APRIL 15, 2007
As I said way back in my Opera review, I am certainly no scholar of Italian horror. I remain very impressed with each one I see, but they are few and far between, and I fear that the more I see, the less I’ll enjoy them. But should the day come where I downright hate one, at least this blog will be the better for it. It’s more fun to write bad reviews.
Anyway, Deep Red (Italian: Profondo Rosso) is considered Argento’s best film by many, though not by me. I prefer Suspiria, Opera, and Phenomena to this. While those films are near flawless to me, this one seemed very uneven at times. Some scenes go on far too long (do we need to see Hemmings scratch away every bit of wallpaper covering the drawing on the wall?) and many of the “light” scenes with Daria Nicolodi could have been trimmed or removed entirely (apparently, the US version does just that, so maybe I should seek it out). Also, though it’s no fault of anyone involved as far as you know, the dubbing is incredibly lazy. Half the time they are still speaking Italian. Normally with a foreign film I would watch the original language with subtitles, but this, like many of Argento’s films, half the people are speaking English anyway, so there’s gonna be dubbing either way. You might as well watch in English as much as possible so you can actually focus on the images.
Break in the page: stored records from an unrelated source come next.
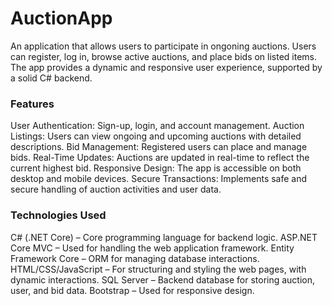 ﻿# AuctionApp
An application that allows users to participate in ongoning auctions. Users can register, log in, browse active auctions, and place bids on listed items. The app provides a dynamic and responsive user experience, supported by a solid C# backend.

### Features
User Authentication: Sign-up, login, and account management.
Auction Listings: Users can view ongoing and upcoming auctions with detailed descriptions.
Bid Management: Registered users can place and manage bids.
Real-Time Updates: Auctions are updated in real-time to reflect the current highest bid.
Responsive Design: The app is accessible on both desktop and mobile devices.
Secure Transactions: Implements safe and secure handling of auction activities and user data.

### Technologies Used
C# (.NET Core) – Core programming language for backend logic.
ASP.NET Core MVC – Used for handling the web application framework.
Entity Framework Core – ORM for managing database interactions.
HTML/CSS/JavaScript – For structuring and styling the web pages, with dynamic interactions.
SQL Server – Backend database for storing auction, user, and bid data.
Bootstrap – Used for responsive design.
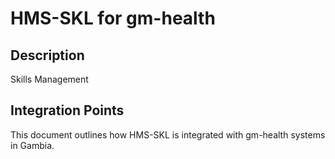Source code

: # HMS-SKL for gm-health

## Description

Skills Management

## Integration Points

This document outlines how HMS-SKL is integrated with gm-health systems in Gambia.

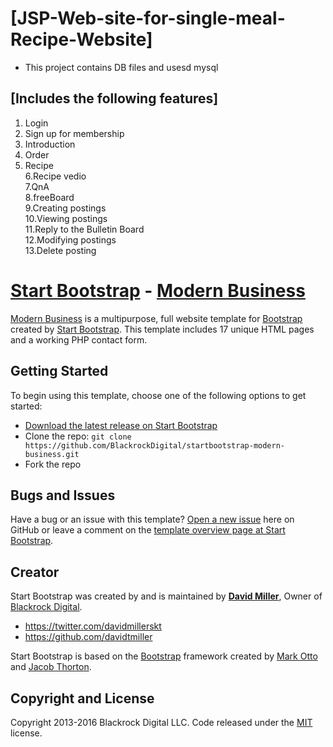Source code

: 
# [JSP-Web-site-for-single-meal-Recipe-Website]



* This project contains DB files and usesd mysql

## [Includes the following features]

1. Login<br>
2. Sign up for membership<br>
3. Introduction<br>
4. Order<br>
5. Recipe<br>
6.Recipe vedio<br>
7.QnA<br>
8.freeBoard<br>
9.Creating postings<br>
10.Viewing postings<br>
11.Reply to the Bulletin Board<br>
12.Modifying postings<br>
13.Delete posting

# [Start Bootstrap](http://startbootstrap.com/) - [Modern Business](http://startbootstrap.com/template-overviews/modern-business/)

[Modern Business](http://startbootstrap.com/template-overviews/modern-business/) is a multipurpose, full website template for [Bootstrap](http://getbootstrap.com/) created by [Start Bootstrap](http://startbootstrap.com/). This template includes 17 unique HTML pages and a working PHP contact form.

## Getting Started

To begin using this template, choose one of the following options to get started:
* [Download the latest release on Start Bootstrap](http://startbootstrap.com/template-overviews/modern-business/)
* Clone the repo: `git clone https://github.com/BlackrockDigital/startbootstrap-modern-business.git`
* Fork the repo

## Bugs and Issues

Have a bug or an issue with this template? [Open a new issue](https://github.com/BlackrockDigital/startbootstrap-modern-business/issues) here on GitHub or leave a comment on the [template overview page at Start Bootstrap](http://startbootstrap.com/template-overviews/modern-business/).

## Creator

Start Bootstrap was created by and is maintained by **[David Miller](http://davidmiller.io/)**, Owner of [Blackrock Digital](http://blackrockdigital.io/).

* https://twitter.com/davidmillerskt
* https://github.com/davidtmiller

Start Bootstrap is based on the [Bootstrap](http://getbootstrap.com/) framework created by [Mark Otto](https://twitter.com/mdo) and [Jacob Thorton](https://twitter.com/fat).

## Copyright and License

Copyright 2013-2016 Blackrock Digital LLC. Code released under the [MIT](https://github.com/BlackrockDigital/startbootstrap-modern-business/blob/gh-pages/LICENSE) license.
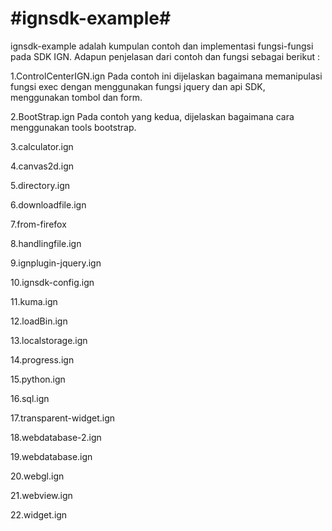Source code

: #ignsdk-example#
=====================================
ignsdk-example adalah kumpulan contoh dan implementasi fungsi-fungsi pada SDK IGN.
Adapun penjelasan dari contoh dan fungsi sebagai berikut :

1.ControlCenterIGN.ign
Pada contoh ini dijelaskan bagaimana memanipulasi fungsi exec dengan menggunakan fungsi jquery dan api SDK, menggunakan tombol dan form.

2.BootStrap.ign
Pada contoh yang kedua, dijelaskan bagaimana cara menggunakan tools bootstrap.

3.calculator.ign

4.canvas2d.ign

5.directory.ign

6.downloadfile.ign

7.from-firefox

8.handlingfile.ign

9.ignplugin-jquery.ign

10.ignsdk-config.ign

11.kuma.ign

12.loadBin.ign

13.localstorage.ign

14.progress.ign

15.python.ign

16.sql.ign

17.transparent-widget.ign

18.webdatabase-2.ign

19.webdatabase.ign

20.webgl.ign

21.webview.ign

22.widget.ign
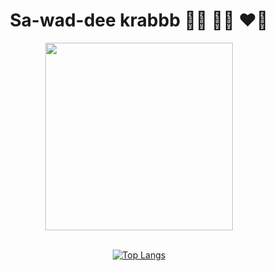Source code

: 
<div id="header" align="center">
  <h1> Sa-wad-dee krabbb 🙏🏻 🤘🏻 ❤️‍🔥</h1>
  <img src="https://media.giphy.com/media/gui67fZ3xIneM/giphy.gif" width="300"/>

  <div width="200"> 
  &nbsp;
  </div>
  
  [![Top Langs](https://github-readme-stats.vercel.app/api/top-langs/?username=TanatornZ&layout=compact)](https://github.com/anuraghazra/github-readme-stats)
   
</div>

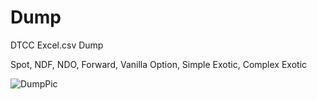 # Dump
DTCC Excel.csv Dump

Spot, NDF, NDO, Forward, Vanilla Option, Simple Exotic, Complex Exotic

![DumpPic](https://github.com/user-attachments/assets/84ac609f-c905-44c5-8917-8da6a46bc0b8)
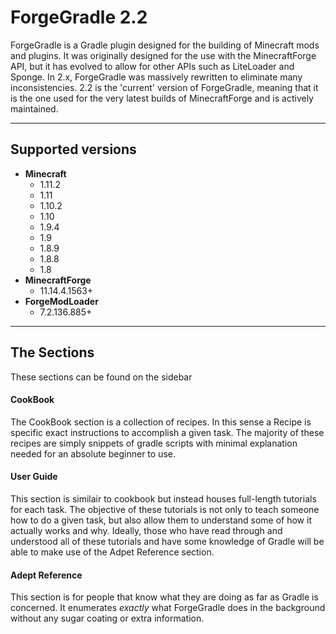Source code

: # ForgeGradle 2.2
ForgeGradle is a Gradle plugin designed for the building of Minecraft mods and plugins. It was originally designed for the use with the MinecraftForge API, but it has evolved to allow for other APIs such as LiteLoader and Sponge. In 2.x, ForgeGradle was massively rewritten to eliminate many inconsistencies. 2.2 is the 'current' version of ForgeGradle, meaning that it is the one used for the very latest builds of MinecraftForge and is actively maintained.

---

## Supported versions
 - **Minecraft**
    - 1.11.2
    - 1.11
    - 1.10.2
    - 1.10
    - 1.9.4
    - 1.9
    - 1.8.9
    - 1.8.8
    - 1.8
 - **MinecraftForge**
    - 11.14.4.1563+
 - **ForgeModLoader**
    - 7.2.136.885+

---

## The Sections
These sections can be found on the sidebar

#### CookBook
The CookBook section is a collection of recipes. In this sense a Recipe is specific exact instructions to accomplish a given task. The majority of these recipes are simply snippets of gradle scripts with minimal explanation needed for an absolute beginner to use.

#### User Guide
This section is similair to cookbook but instead houses full-length tutorials for each task. The objective of these tutorials is not only to teach someone how to do a given task, but also allow them to understand some of how it actually works and why. Ideally, those who have read through and understood all of these tutorials and have some knowledge of Gradle will be able to make use of the Adpet Reference section.

#### Adept Reference
This section is for people that know what they are doing as far as Gradle is concerned. It enumerates *exactly* what ForgeGradle does in the background without any sugar coating or extra information.
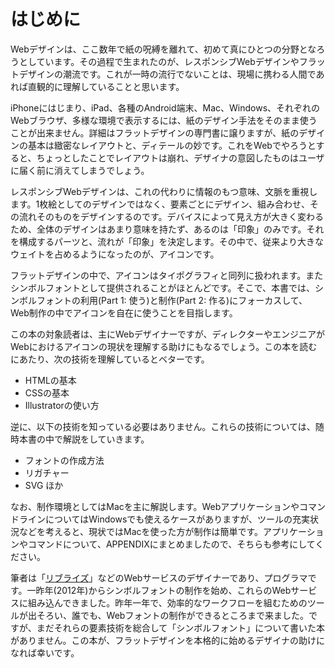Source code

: # はじめに

Webデザインは、ここ数年で紙の呪縛を離れて、初めて真にひとつの分野となろうとしています。その過程で生まれたのが、レスポンシブWebデザインやフラットデザインの潮流です。これが一時の流行でないことは、現場に携わる人間であれば直観的に理解していることと思います。

iPhoneにはじまり、iPad、各種のAndroid端末、Mac、Windows、それぞれのWebブラウザ、多様な環境で表示するには、紙のデザイン手法をそのまま使うことが出来ません。詳細はフラットデザインの専門書に譲りますが、紙のデザインの基本は緻密なレイアウトと、ディテールの妙です。これをWebでやろうとすると、ちょっとしたことでレイアウトは崩れ、デザイナの意図したものはユーザに届く前に消えてしまうでしょう。

レスポンシブWebデザインは、これの代わりに情報のもつ意味、文脈を重視します。1枚絵としてのデザインではなく、要素ごとにデザイン、組み合わせ、その流れそのものをデザインするのです。デバイスによって見え方が大きく変わるため、全体のデザインはあまり意味を持たず、あるのは「印象」のみです。それを構成するパーツと、流れが「印象」を決定します。その中で、従来より大きなウェイトを占めるようになったのが、アイコンです。

フラットデザインの中で、アイコンはタイポグラフィと同列に扱われます。またシンボルフォントとして提供されることがほとんどです。そこで、本書では、シンボルフォントの利用(Part 1: 使う)と制作(Part 2: 作る)にフォーカスして、Web制作の中でアイコンを自在に使うことを目指します。

この本の対象読者は、主にWebデザイナーですが、ディレクターやエンジニアがWebにおけるアイコンの現状を理解する助けにもなるでしょう。この本を読むにあたり、次の技術を理解しているとベターです。

- HTMLの基本
- CSSの基本
- Illustratorの使い方

逆に、以下の技術を知っている必要はありません。これらの技術については、随時本書の中で解説をしていきます。

- フォントの作成方法
- リガチャー
- SVG ほか

なお、制作環境としてはMacを主に解説します。WebアプリケーションやコマンドラインについてはWindowsでも使えるケースがありますが、ツールの充実状況などを考えると、現状ではMacを使った方が制作は簡単です。アプリケーションやコマンドについて、APPENDIXにまとめましたので、そちらも参考にしてください。

筆者は「[リブライズ](http://librize.com)」などのWebサービスのデザイナーであり、プログラマです。一昨年(2012年)からシンボルフォントの制作を始め、これらのWebサービスに組み込んできました。昨年一年で、効率的なワークフローを組むためのツールが出そろい、誰でも、Webフォントの制作ができるところまで来ました。ですが、まだそれらの要素技術を総合して「シンボルフォント」について書いた本がありません。この本が、フラットデザインを本格的に始めるデザイナの助けになれば幸いです。
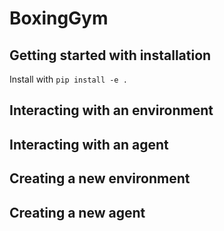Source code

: # BoxingGym
## Getting started with installation
Install with `pip install -e .`

## Interacting with an environment

## Interacting with an agent

## Creating a new environment

## Creating a new agent

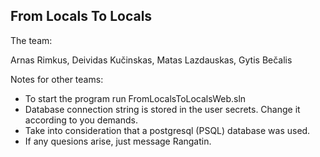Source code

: From Locals To Locals
--------------------------------------------------------------------------------------

The team:

Arnas Rimkus, Deividas Kučinskas, Matas Lazdauskas, Gytis Bečalis

Notes for other teams:
  - To start the program run FromLocalsToLocalsWeb.sln
  - Database connection string is stored in the user secrets. Change it according to you demands. 
  - Take into consideration that a postgresql (PSQL) database was used.
  - If any quesions arise, just message Rangatin.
However, for whatever faults it has, the robot puppet alone makes the film worth watching. There’s also a character who toasts the possibility of someone being raped. Nice.
Coincidence – much like yesterday’s Dracula II, this film features wire-based beheadings (whip in Dracula, a necklace here). Do these characters not have skeletons? Here, the necklace severs a head like butter. I would expect the SPINE to give it some trouble but nope, goes right through it (why the necklace doesn’t just break entirely is beyond me). But it doesn’t matter, the film has follows dream logic and thus things like this are common. And nothing will ever be as incoherent as the helicopter in Demons (a film Argento produced, for the record) so it’s fine.
What say you?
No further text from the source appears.